WHAT YOU ARE ASKED TO DO.
From the entries that follow, extract each line holding the string "tredje".

[Extracted records]
/---

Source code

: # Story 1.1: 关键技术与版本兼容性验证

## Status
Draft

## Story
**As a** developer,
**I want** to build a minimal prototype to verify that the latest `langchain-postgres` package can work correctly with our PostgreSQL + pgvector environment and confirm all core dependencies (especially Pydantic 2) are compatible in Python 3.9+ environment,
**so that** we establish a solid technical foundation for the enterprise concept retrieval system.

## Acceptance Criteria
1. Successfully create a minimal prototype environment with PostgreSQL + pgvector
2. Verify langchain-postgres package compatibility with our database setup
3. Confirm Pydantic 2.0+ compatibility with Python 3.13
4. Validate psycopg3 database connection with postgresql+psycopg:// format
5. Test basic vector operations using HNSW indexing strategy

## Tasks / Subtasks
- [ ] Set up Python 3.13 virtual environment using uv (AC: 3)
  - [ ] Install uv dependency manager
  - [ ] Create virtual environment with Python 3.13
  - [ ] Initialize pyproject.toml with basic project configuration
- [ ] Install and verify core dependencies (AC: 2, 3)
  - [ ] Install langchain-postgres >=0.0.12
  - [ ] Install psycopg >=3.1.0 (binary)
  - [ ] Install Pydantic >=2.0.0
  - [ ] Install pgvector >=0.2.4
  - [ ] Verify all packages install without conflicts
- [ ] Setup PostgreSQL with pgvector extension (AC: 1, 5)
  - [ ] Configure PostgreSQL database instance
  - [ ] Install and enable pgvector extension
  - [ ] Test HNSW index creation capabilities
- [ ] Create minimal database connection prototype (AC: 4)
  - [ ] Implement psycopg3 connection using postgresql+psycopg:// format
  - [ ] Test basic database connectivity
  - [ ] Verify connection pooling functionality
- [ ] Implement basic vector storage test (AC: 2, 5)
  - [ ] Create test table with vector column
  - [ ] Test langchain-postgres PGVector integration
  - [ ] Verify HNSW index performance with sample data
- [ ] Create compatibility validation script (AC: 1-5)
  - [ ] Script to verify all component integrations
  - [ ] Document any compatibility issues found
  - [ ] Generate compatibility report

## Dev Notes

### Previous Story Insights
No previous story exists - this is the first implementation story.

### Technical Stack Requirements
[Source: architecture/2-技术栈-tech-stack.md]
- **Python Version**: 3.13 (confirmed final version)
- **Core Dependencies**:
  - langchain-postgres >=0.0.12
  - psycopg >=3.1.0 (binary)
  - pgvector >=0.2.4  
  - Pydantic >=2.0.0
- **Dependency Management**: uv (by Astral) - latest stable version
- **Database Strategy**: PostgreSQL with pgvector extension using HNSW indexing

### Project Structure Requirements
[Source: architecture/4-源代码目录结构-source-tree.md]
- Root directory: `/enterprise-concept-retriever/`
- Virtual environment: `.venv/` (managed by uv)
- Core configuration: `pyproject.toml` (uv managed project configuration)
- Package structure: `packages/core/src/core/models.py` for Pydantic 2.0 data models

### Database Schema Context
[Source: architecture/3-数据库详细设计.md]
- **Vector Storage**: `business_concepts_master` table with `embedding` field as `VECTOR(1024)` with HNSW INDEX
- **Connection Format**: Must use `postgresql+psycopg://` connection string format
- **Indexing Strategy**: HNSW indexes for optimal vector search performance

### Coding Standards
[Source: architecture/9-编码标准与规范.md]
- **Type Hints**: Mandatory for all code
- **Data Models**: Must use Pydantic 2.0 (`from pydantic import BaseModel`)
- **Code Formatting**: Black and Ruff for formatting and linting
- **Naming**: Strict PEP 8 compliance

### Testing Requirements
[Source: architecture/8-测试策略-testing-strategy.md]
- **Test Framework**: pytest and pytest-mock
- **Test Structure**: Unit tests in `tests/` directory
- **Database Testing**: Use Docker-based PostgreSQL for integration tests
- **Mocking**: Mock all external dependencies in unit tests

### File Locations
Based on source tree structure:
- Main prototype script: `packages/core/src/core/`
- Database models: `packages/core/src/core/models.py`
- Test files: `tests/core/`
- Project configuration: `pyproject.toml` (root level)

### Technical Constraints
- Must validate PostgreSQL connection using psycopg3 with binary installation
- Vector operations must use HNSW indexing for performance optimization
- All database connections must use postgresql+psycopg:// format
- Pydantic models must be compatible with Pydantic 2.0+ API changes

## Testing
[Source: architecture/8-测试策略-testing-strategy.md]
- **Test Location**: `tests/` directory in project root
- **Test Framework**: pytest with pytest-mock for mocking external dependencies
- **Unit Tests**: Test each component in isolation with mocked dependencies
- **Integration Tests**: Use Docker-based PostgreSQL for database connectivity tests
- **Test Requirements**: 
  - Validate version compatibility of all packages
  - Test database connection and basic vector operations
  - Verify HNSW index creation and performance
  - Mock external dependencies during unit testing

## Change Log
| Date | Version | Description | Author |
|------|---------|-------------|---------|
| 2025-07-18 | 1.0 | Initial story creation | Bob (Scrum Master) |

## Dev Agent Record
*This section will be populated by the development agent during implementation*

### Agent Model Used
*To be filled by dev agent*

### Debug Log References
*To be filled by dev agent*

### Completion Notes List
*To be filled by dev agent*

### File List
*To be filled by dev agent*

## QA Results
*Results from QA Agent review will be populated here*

\---
/---

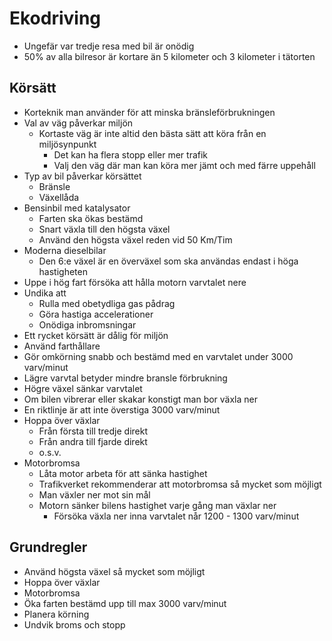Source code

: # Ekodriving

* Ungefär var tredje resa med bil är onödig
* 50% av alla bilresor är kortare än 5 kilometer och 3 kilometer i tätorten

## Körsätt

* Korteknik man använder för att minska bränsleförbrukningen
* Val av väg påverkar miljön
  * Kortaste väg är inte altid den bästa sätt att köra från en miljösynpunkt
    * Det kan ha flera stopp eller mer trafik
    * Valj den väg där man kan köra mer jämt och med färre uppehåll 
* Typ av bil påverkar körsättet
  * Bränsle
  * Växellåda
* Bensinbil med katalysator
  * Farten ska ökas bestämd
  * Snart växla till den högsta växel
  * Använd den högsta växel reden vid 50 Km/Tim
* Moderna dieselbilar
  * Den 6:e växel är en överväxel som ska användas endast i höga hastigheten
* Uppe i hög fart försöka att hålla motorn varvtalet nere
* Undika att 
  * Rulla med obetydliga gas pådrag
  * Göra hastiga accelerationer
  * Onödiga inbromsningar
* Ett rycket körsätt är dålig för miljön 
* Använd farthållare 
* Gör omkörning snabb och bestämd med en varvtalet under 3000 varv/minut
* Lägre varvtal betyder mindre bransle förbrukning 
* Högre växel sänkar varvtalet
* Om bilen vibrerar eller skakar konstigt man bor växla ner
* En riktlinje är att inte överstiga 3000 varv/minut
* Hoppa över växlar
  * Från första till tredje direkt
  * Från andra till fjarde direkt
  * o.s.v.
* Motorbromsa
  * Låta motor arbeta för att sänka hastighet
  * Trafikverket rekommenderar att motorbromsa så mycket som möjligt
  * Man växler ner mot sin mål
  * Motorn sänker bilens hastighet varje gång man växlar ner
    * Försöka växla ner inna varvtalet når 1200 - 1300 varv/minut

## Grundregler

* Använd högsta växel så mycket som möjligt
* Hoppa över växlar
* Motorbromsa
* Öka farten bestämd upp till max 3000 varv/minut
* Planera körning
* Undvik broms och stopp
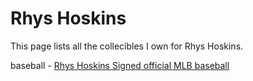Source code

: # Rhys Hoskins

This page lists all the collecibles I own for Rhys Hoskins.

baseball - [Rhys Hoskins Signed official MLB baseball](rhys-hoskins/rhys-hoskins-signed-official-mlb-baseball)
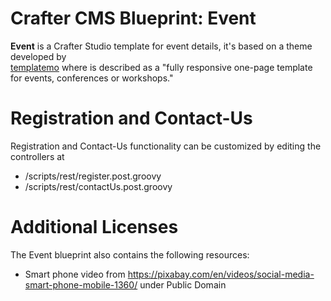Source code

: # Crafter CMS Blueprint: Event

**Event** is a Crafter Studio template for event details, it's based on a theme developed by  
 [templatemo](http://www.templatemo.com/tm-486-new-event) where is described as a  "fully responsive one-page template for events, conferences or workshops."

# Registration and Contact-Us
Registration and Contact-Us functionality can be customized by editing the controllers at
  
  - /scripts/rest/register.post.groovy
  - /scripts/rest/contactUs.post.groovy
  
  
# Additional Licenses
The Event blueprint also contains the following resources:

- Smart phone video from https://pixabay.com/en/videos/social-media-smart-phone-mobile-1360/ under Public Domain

\---

EXERCISE ANSWER.
* Ungefär var tredje resa med bil är onödig
  * Från första till tredje direkt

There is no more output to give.